[Dataset entries]
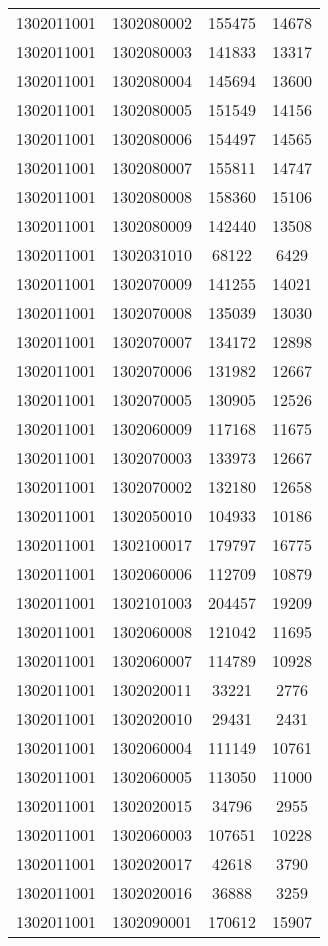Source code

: \begin{longtable}{llcc}
1302011001 & 1302080002 & 155475 & 14678\\
1302011001 & 1302080003 & 141833 & 13317\\
1302011001 & 1302080004 & 145694 & 13600\\
1302011001 & 1302080005 & 151549 & 14156\\
1302011001 & 1302080006 & 154497 & 14565\\
1302011001 & 1302080007 & 155811 & 14747\\
1302011001 & 1302080008 & 158360 & 15106\\
1302011001 & 1302080009 & 142440 & 13508\\
1302011001 & 1302031010 & 68122 & 6429\\
1302011001 & 1302070009 & 141255 & 14021\\
1302011001 & 1302070008 & 135039 & 13030\\
1302011001 & 1302070007 & 134172 & 12898\\
1302011001 & 1302070006 & 131982 & 12667\\
1302011001 & 1302070005 & 130905 & 12526\\
1302011001 & 1302060009 & 117168 & 11675\\
1302011001 & 1302070003 & 133973 & 12667\\
1302011001 & 1302070002 & 132180 & 12658\\
1302011001 & 1302050010 & 104933 & 10186\\
1302011001 & 1302100017 & 179797 & 16775\\
1302011001 & 1302060006 & 112709 & 10879\\
1302011001 & 1302101003 & 204457 & 19209\\
1302011001 & 1302060008 & 121042 & 11695\\
1302011001 & 1302060007 & 114789 & 10928\\
1302011001 & 1302020011 & 33221 & 2776\\
1302011001 & 1302020010 & 29431 & 2431\\
1302011001 & 1302060004 & 111149 & 10761\\
1302011001 & 1302060005 & 113050 & 11000\\
1302011001 & 1302020015 & 34796 & 2955\\
1302011001 & 1302060003 & 107651 & 10228\\
1302011001 & 1302020017 & 42618 & 3790\\
1302011001 & 1302020016 & 36888 & 3259\\
1302011001 & 1302090001 & 170612 & 15907\\

\end{longtable}
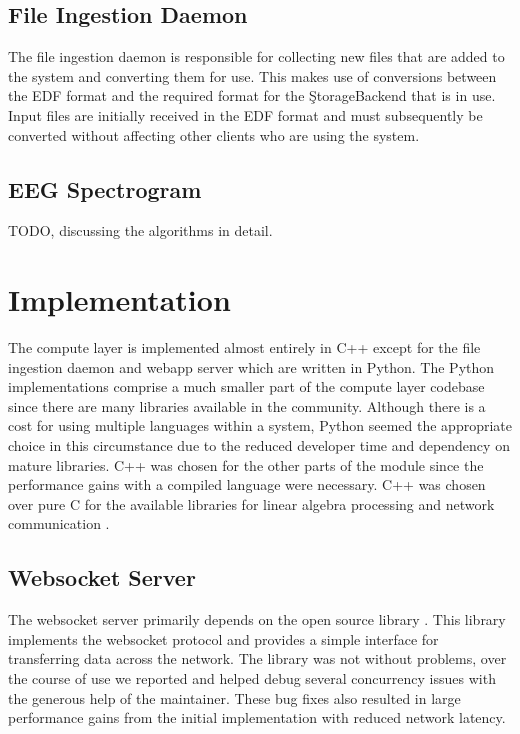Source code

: \subsection{File Ingestion Daemon}

The file ingestion daemon is responsible for collecting new files that are
added to the system and converting them for use. This makes use of conversions
between the EDF format and the required format for the \c{StorageBackend} that
is in use. Input files are initially received in the EDF format and must
subsequently be converted without affecting other clients who are using the
system.

\subsection{EEG Spectrogram}\label{compute-ch:design-spectrogram}

TODO, discussing the algorithms in detail.

\section{Implementation}

The compute layer is implemented almost entirely in C++ except for the file
ingestion daemon and webapp server which are written in Python. The Python
implementations comprise a much smaller part of the compute layer codebase
since there are many libraries available in the community. Although there is a
cost for using multiple languages within a system, Python seemed the
appropriate choice in this circumstance due to the reduced developer time and
dependency on mature libraries. C++ was chosen for the other parts of the
module since the performance gains with a compiled language were necessary. C++
was chosen over pure C for the available libraries for linear algebra
processing \cite{arma} and network communication \cite{websocket-server}.

\subsection{Websocket Server}\label{compute-ch:implementation-ws-server}

The websocket server primarily depends on the open source library
\cite{websocket-server}. This library implements the websocket protocol and
provides a simple interface for transferring data across the network. The
library was not without problems, over the course of use we reported and helped
debug several concurrency issues with the generous help of the maintainer.
These bug fixes also resulted in large performance gains from the initial
implementation with reduced network latency. \\

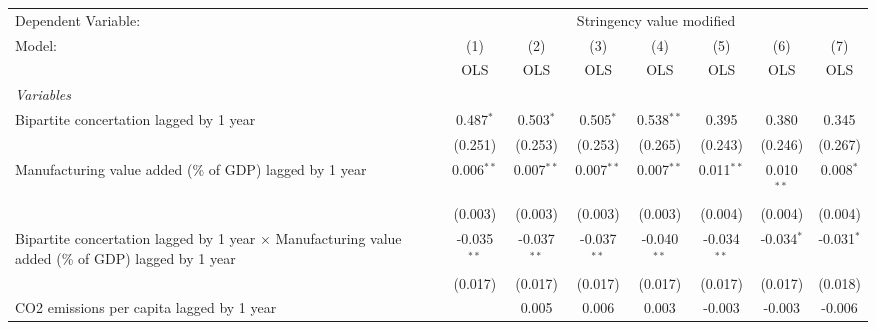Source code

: 
\begingroup
\centering
\begin{tabular}{lccccccc}
   \toprule
   Dependent Variable: & \multicolumn{7}{c}{Stringency value modified}\\
   Model:                                                                                                    & (1)           & (2)           & (3)           & (4)           & (5)           & (6)          & (7)\\  
                                                                                                             &  OLS          & OLS           & OLS           & OLS           & OLS           & OLS          & OLS\\  
   \midrule
   \emph{Variables}\\
   Bipartite concertation lagged by 1 year                                                                   & 0.487$^{*}$   & 0.503$^{*}$   & 0.505$^{*}$   & 0.538$^{**}$  & 0.395         & 0.380        & 0.345\\   
                                                                                                             & (0.251)       & (0.253)       & (0.253)       & (0.265)       & (0.243)       & (0.246)      & (0.267)\\   
   Manufacturing value added (\% of GDP) lagged by 1 year                                                    & 0.006$^{**}$  & 0.007$^{**}$  & 0.007$^{**}$  & 0.007$^{**}$  & 0.011$^{**}$  & 0.010$^{**}$ & 0.008$^{*}$\\   
                                                                                                             & (0.003)       & (0.003)       & (0.003)       & (0.003)       & (0.004)       & (0.004)      & (0.004)\\   
   Bipartite concertation lagged by 1 year $\times$ Manufacturing value added (\% of GDP) lagged by 1 year   & -0.035$^{**}$ & -0.037$^{**}$ & -0.037$^{**}$ & -0.040$^{**}$ & -0.034$^{**}$ & -0.034$^{*}$ & -0.031$^{*}$\\   
                                                                                                             & (0.017)       & (0.017)       & (0.017)       & (0.017)       & (0.017)       & (0.017)      & (0.018)\\   
   CO2 emissions per capita lagged by 1 year                                                                 &               & 0.005         & 0.006         & 0.003         & -0.003        & -0.003       & -0.006\\   

\end{tabular}
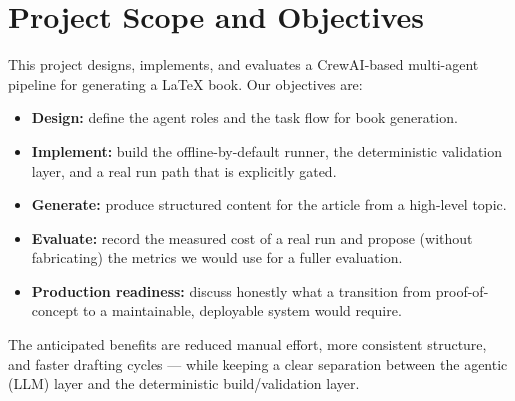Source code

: \section{Project Scope and Objectives}

This project designs, implements, and evaluates a CrewAI-based multi-agent
pipeline for generating a \LaTeX{} book. Our objectives are:

\begin{itemize}
  \item \textbf{Design:} define the agent roles and the task flow for book
        generation.
  \item \textbf{Implement:} build the offline-by-default runner, the
        deterministic validation layer, and a real run path that is
        explicitly gated.
  \item \textbf{Generate:} produce structured content for the article from a
        high-level topic.
  \item \textbf{Evaluate:} record the measured cost of a real run and propose
        (without fabricating) the metrics we would use for a fuller
        evaluation.
  \item \textbf{Production readiness:} discuss honestly what a transition
        from proof-of-concept to a maintainable, deployable system would
        require.
\end{itemize}

The anticipated benefits are reduced manual effort, more consistent
structure, and faster drafting cycles --- while keeping a clear separation
between the agentic (LLM) layer and the deterministic build/validation
layer.

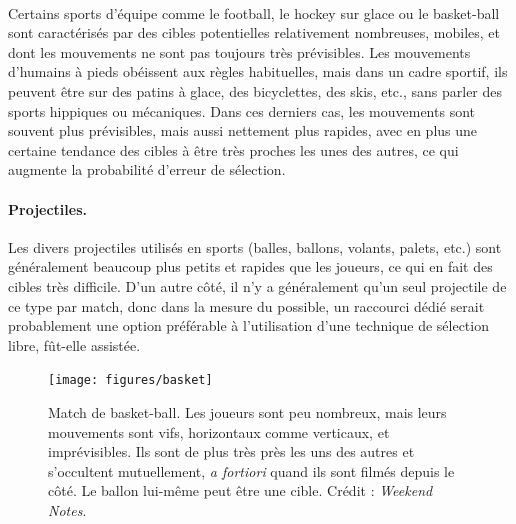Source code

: 	\paragraph*{}
	Certains sports d'équipe comme le football, le hockey sur glace ou le basket-ball sont caractérisés par des cibles potentielles relativement nombreuses, mobiles, et dont les mouvements ne sont pas toujours très prévisibles. Les mouvements d'humains à pieds obéissent aux règles habituelles, mais dans un cadre sportif, ils peuvent être sur des patins à glace, des bicyclettes, des skis, etc., sans parler des sports hippiques ou mécaniques. Dans ces derniers cas, les mouvements sont souvent plus prévisibles, mais aussi nettement plus rapides, avec en plus une certaine tendance des cibles à être très proches les unes des autres, ce qui augmente la probabilité d'erreur de sélection.
	
	\paragraph{Projectiles.}
	Les divers projectiles utilisés en sports (balles, ballons, volants, palets, etc.) sont généralement beaucoup plus petits et rapides que les joueurs, ce qui en fait des cibles très difficile. D'un autre côté, il n'y a généralement qu'un seul projectile de ce type par match, donc dans la mesure du possible, un raccourci dédié serait probablement une option préférable à l'utilisation d'une technique de sélection libre, fût-elle assistée.
	
	\begin{figure}[ht]
		\centering
		\texttt{[image: figures/basket]}
		\caption{Match de basket-ball. Les joueurs sont peu nombreux, mais leurs mouvements sont vifs, horizontaux comme verticaux, et imprévisibles. Ils sont de plus très près les uns des autres et s'occultent mutuellement, \emph{a fortiori} quand ils sont filmés depuis le côté. Le ballon lui-même peut être une cible. Crédit : \emph{Weekend Notes}.}
		\label{fig:basketball}
	\end{figure}
	
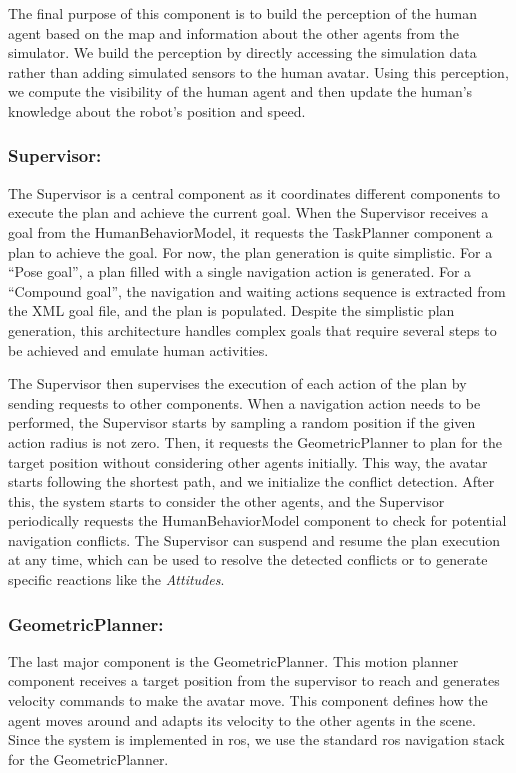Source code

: The final purpose of this component is to build the perception of the human agent based on the map and information about the other agents from the simulator. We build the perception by directly accessing the simulation data rather than adding simulated sensors to the human avatar. Using this perception, we compute the visibility of the human agent and then update the human's knowledge about the robot's position and speed.

\subsubsection{Supervisor:}
The Supervisor is a central component as it coordinates different components to execute the plan and achieve the current goal. When the Supervisor receives a goal from the HumanBehaviorModel, it requests the TaskPlanner component a plan to achieve the goal. For now, the plan generation is quite simplistic. For a ``Pose goal'', a plan filled with a single navigation action is generated. For a ``Compound goal'', the navigation and waiting actions sequence is extracted from the XML goal file, and the plan is populated. Despite the simplistic plan generation, this architecture handles complex goals that require several steps to be achieved and emulate human activities.  

The Supervisor then supervises the execution of each action of the plan by sending requests to other components. 
When a navigation action needs to be performed, the Supervisor starts by sampling a random position if the given action radius is not zero. Then, it requests the GeometricPlanner to plan for the target position without considering other agents initially. This way, the avatar starts following the shortest path, and we initialize the conflict detection. After this, the system starts to consider the other agents, and the Supervisor periodically requests the HumanBehaviorModel component to check for potential navigation conflicts. The Supervisor can suspend and resume the plan execution at any time, which can be used to resolve the detected conflicts or to generate specific reactions like the \textit{Attitudes}.

\subsubsection{GeometricPlanner:}

The last major component is the GeometricPlanner. This motion planner component receives a target position from the supervisor to reach and generates velocity commands to make the avatar move. This component defines how the agent moves around and adapts its velocity to the other agents in the scene. Since the system is implemented in \acrshort{ros}, we use the standard \acrshort{ros} navigation stack for the GeometricPlanner.

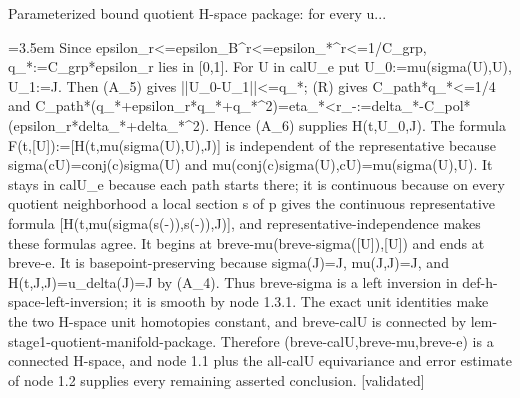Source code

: \documentclass{article}
\newcommand{\step}[1]{\par\noindent\hangindent=3.5em\hangafter=1%
  \makebox[3.5em][l]{\textbf{#1.}}}
\newcommand{\steptag}[1]{\hfill{\small\textsf{[#1]}}}
\begin{document}
\begin{proofbox}{Parameterized bound quotient H-space package: for every u...}
\step{1.3.2} Since epsilon\_r<=epsilon\_B\textasciicircum{}r<=epsilon\_*\textasciicircum{}r<=1/C\_grp, q\_*:=C\_grp*epsilon\_r lies in [0,1]. For U in calU\_e put U\_0:=mu(sigma(U),U), U\_1:=J. Then (A\_5) gives ||U\_0-U\_1||<=q\_*; (R) gives C\_path*q\_*<=1/4 and C\_path*(q\_*+epsilon\_r*q\_*+q\_*\textasciicircum{}2)=eta\_*<r\_-:=delta\_*-C\_pol*(epsilon\_r*delta\_*+delta\_*\textasciicircum{}2). Hence (A\_6) supplies H(t,U\_0,J). The formula F(t,[U]):=[H(t,mu(sigma(U),U),J)] is independent of the representative because sigma(cU)=conj(c)sigma(U) and mu(conj(c)sigma(U),cU)=mu(sigma(U),U). It stays in calU\_e because each path starts there; it is continuous because on every quotient neighborhood a local section s of p gives the continuous representative formula [H(t,mu(sigma(s(-)),s(-)),J)], and representative-independence makes these formulas agree. It begins at breve-mu(breve-sigma([U]),[U]) and ends at breve-e. It is basepoint-preserving because sigma(J)=J, mu(J,J)=J, and H(t,J,J)=u\_delta(J)=J by (A\_4). Thus breve-sigma is a left inversion in def-h-space-left-inversion; it is smooth by node 1.3.1. The exact unit identities make the two H-space unit homotopies constant, and breve-calU is connected by lem-stage1-quotient-manifold-package. Therefore (breve-calU,breve-mu,breve-e) is a connected H-space, and node 1.1 plus the all-calU equivariance and error estimate of node 1.2 supplies every remaining asserted conclusion. \steptag{validated} \\[6pt]

\end{proofbox}
\end{document}
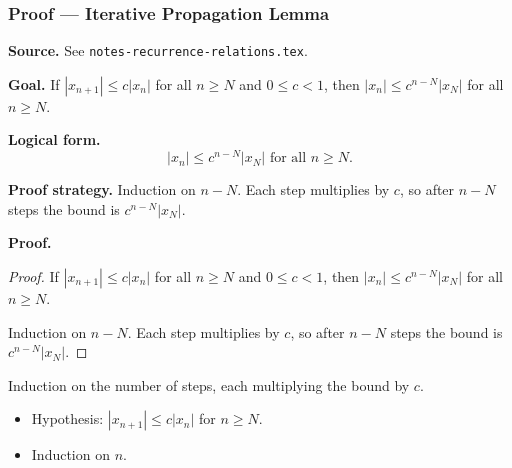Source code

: 
\clearpage
{}
\hypertarget{proof-RA-ABB-L-iterative-propagation}{}

\subsubsection[Iterative Propagation Lemma]{Proof --- Iterative Propagation Lemma}

\bigskip

\noindent
\textbf{Source.} See \texttt{notes-recurrence-relations.tex}.

\vspace{0.75em}

\noindent
\textbf{Goal.} If $|x_{n+1}| \le c|x_n|$ for all $n \ge N$ and $0 \le c < 1$, then $|x_n| \le c^{n-N}|x_N|$ for all $n \ge N$.

\vspace{0.75em}

\noindent
\textbf{Logical form.}
\[
  |x_n| \le c^{n-N}|x_N| \text{ for all } n \ge N.
\]

\vspace{0.75em}

\noindent
\textbf{Proof strategy.} Induction on $n - N$. Each step multiplies by $c$, so after $n - N$ steps the bound is $c^{n-N}|x_N|$.

\vspace{0.75em}

\noindent
\textbf{Proof.}
\begin{proof}
\Claim If $|x_{n+1}| \le c|x_n|$ for all $n \ge N$ and $0 \le c < 1$, then $|x_n| \le c^{n-N}|x_N|$ for all $n \ge N$.

\Given 

\Goal 

\Strategy Induction on $n - N$. Each step multiplies by $c$, so after $n - N$ steps the bound is $c^{n-N}|x_N|$.

\medskip


\end{proof}

\begin{remark*}
Induction on the number of steps, each multiplying the bound by $c$.
\end{remark*}

\begin{remark*}[Dependencies]
\begin{itemize}
  \item Hypothesis: $|x_{n+1}| \le c|x_n|$ for $n \ge N$.
  \item Induction on $n$.
\end{itemize}
\end{remark*}
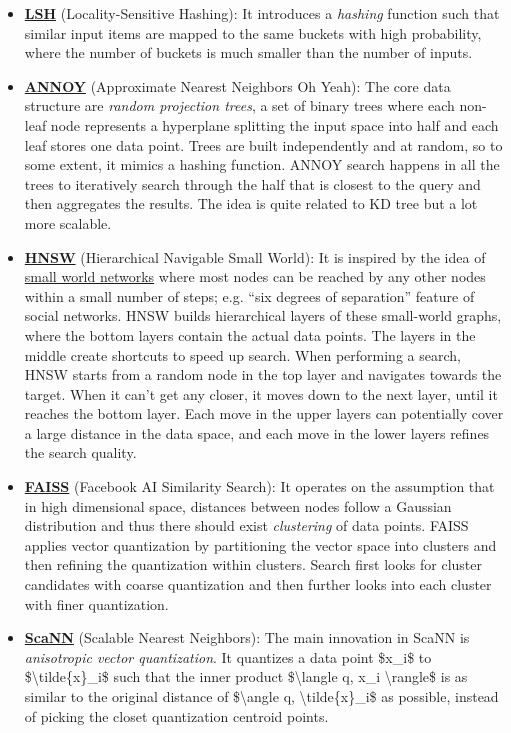 \begin{itemize}
\tightlist
\item
  \href{https://en.wikipedia.org/wiki/Locality-sensitive_hashing}{\textbf{LSH}} (Locality-Sensitive Hashing): It introduces a \emph{hashing} function such that similar input items are mapped to the same buckets with high probability, where the number of buckets is much smaller than the number of inputs.
\item
  \href{https://github.com/spotify/annoy}{\textbf{ANNOY}} (Approximate Nearest Neighbors Oh Yeah): The core data structure are \emph{random projection trees}, a set of binary trees where each non-leaf node represents a hyperplane splitting the input space into half and each leaf stores one data point. Trees are built independently and at random, so to some extent, it mimics a hashing function. ANNOY search happens in all the trees to iteratively search through the half that is closest to the query and then aggregates the results. The idea is quite related to KD tree but a lot more scalable.
\item
  \href{https://arxiv.org/abs/1603.09320}{\textbf{HNSW}} (Hierarchical Navigable Small World): It is inspired by the idea of \href{https://en.wikipedia.org/wiki/Small-world_network}{small world networks} where most nodes can be reached by any other nodes within a small number of steps; e.g. ``six degrees of separation'' feature of social networks. HNSW builds hierarchical layers of these small-world graphs, where the bottom layers contain the actual data points. The layers in the middle create shortcuts to speed up search. When performing a search, HNSW starts from a random node in the top layer and navigates towards the target. When it can't get any closer, it moves down to the next layer, until it reaches the bottom layer. Each move in the upper layers can potentially cover a large distance in the data space, and each move in the lower layers refines the search quality.
\item
  \href{https://github.com/facebookresearch/faiss}{\textbf{FAISS}} (Facebook AI Similarity Search): It operates on the assumption that in high dimensional space, distances between nodes follow a Gaussian distribution and thus there should exist \emph{clustering} of data points. FAISS applies vector quantization by partitioning the vector space into clusters and then refining the quantization within clusters. Search first looks for cluster candidates with coarse quantization and then further looks into each cluster with finer quantization.
\item
  \href{https://github.com/google-research/google-research/tree/master/scann}{\textbf{ScaNN}} (Scalable Nearest Neighbors): The main innovation in ScaNN is \emph{anisotropic vector quantization}. It quantizes a data point \$x\_i\$ to \$\textbackslash tilde\{x\}\_i\$ such that the inner product \$\textbackslash langle q, x\_i \textbackslash rangle\$ is as similar to the original distance of \$\textbackslash angle q, \textbackslash tilde\{x\}\_i\$ as possible, instead of picking the closet quantization centroid points.
\end{itemize}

— EXERCISE AIM —
Tally the lines in the records above that hold the word "concertation", and give only that number.

— EXERCISE RESULT —
2